§ **WHAT THE TASK ASKS**
List every line below containing "zwei".

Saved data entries

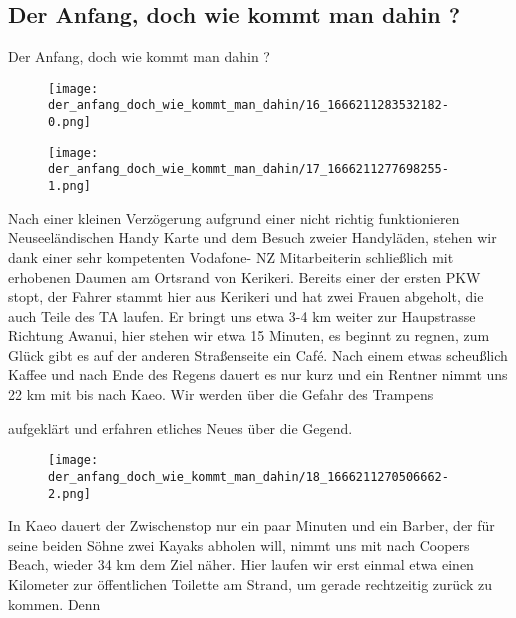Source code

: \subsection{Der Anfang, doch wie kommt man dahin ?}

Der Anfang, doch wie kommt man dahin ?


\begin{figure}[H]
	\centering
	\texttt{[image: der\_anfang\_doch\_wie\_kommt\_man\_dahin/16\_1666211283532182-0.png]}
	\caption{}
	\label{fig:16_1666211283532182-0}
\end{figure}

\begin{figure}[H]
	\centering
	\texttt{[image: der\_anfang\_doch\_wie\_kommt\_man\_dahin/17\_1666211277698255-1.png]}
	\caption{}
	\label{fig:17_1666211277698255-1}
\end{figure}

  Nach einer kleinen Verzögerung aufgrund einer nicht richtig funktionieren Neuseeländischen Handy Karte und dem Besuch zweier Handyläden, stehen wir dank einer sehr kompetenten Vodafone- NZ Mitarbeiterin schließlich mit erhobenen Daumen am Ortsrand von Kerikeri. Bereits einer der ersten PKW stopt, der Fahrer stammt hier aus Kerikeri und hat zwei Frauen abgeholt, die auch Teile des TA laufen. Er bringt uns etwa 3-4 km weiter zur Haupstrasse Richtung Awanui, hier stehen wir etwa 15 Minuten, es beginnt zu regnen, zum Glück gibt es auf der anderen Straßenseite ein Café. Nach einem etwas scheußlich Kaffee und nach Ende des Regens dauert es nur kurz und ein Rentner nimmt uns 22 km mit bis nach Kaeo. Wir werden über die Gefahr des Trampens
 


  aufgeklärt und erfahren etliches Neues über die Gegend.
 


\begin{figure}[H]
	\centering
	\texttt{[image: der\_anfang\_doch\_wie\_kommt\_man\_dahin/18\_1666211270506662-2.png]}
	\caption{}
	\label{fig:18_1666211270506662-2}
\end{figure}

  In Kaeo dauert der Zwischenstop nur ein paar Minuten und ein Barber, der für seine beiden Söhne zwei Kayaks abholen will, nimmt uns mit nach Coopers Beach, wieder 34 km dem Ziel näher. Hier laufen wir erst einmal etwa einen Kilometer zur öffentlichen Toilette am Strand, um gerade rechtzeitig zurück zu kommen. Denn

...

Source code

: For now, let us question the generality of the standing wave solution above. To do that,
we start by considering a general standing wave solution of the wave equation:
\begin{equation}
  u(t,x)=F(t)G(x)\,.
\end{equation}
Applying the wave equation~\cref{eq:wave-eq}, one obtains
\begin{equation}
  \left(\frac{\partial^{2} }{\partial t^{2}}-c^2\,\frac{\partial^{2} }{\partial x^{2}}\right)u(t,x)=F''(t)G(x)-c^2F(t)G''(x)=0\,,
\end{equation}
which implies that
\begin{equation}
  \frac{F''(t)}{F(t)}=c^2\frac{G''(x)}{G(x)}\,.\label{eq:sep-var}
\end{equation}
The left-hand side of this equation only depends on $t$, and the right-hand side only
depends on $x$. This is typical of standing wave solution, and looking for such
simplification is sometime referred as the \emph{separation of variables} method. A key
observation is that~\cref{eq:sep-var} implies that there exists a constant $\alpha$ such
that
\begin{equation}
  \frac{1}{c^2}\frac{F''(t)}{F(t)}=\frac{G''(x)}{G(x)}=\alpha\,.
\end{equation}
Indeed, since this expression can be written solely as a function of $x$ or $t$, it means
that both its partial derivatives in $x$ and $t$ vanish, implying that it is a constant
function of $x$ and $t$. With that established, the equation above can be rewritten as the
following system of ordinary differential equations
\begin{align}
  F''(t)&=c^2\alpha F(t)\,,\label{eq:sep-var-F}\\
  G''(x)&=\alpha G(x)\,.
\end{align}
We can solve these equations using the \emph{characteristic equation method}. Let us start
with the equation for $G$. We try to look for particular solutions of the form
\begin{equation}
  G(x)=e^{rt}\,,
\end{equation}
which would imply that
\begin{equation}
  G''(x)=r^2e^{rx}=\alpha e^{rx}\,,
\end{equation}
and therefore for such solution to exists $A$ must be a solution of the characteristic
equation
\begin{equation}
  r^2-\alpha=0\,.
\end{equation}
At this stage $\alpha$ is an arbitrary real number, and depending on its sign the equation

§ **RESPONSE**
  Nach einer kleinen Verzögerung aufgrund einer nicht richtig funktionieren Neuseeländischen Handy Karte und dem Besuch zweier Handyläden, stehen wir dank einer sehr kompetenten Vodafone- NZ Mitarbeiterin schließlich mit erhobenen Daumen am Ortsrand von Kerikeri. Bereits einer der ersten PKW stopt, der Fahrer stammt hier aus Kerikeri und hat zwei Frauen abgeholt, die auch Teile des TA laufen. Er bringt uns etwa 3-4 km weiter zur Haupstrasse Richtung Awanui, hier stehen wir etwa 15 Minuten, es beginnt zu regnen, zum Glück gibt es auf der anderen Straßenseite ein Café. Nach einem etwas scheußlich Kaffee und nach Ende des Regens dauert es nur kurz und ein Rentner nimmt uns 22 km mit bis nach Kaeo. Wir werden über die Gefahr des Trampens
  In Kaeo dauert der Zwischenstop nur ein paar Minuten und ein Barber, der für seine beiden Söhne zwei Kayaks abholen will, nimmt uns mit nach Coopers Beach, wieder 34 km dem Ziel näher. Hier laufen wir erst einmal etwa einen Kilometer zur öffentlichen Toilette am Strand, um gerade rechtzeitig zurück zu kommen. Denn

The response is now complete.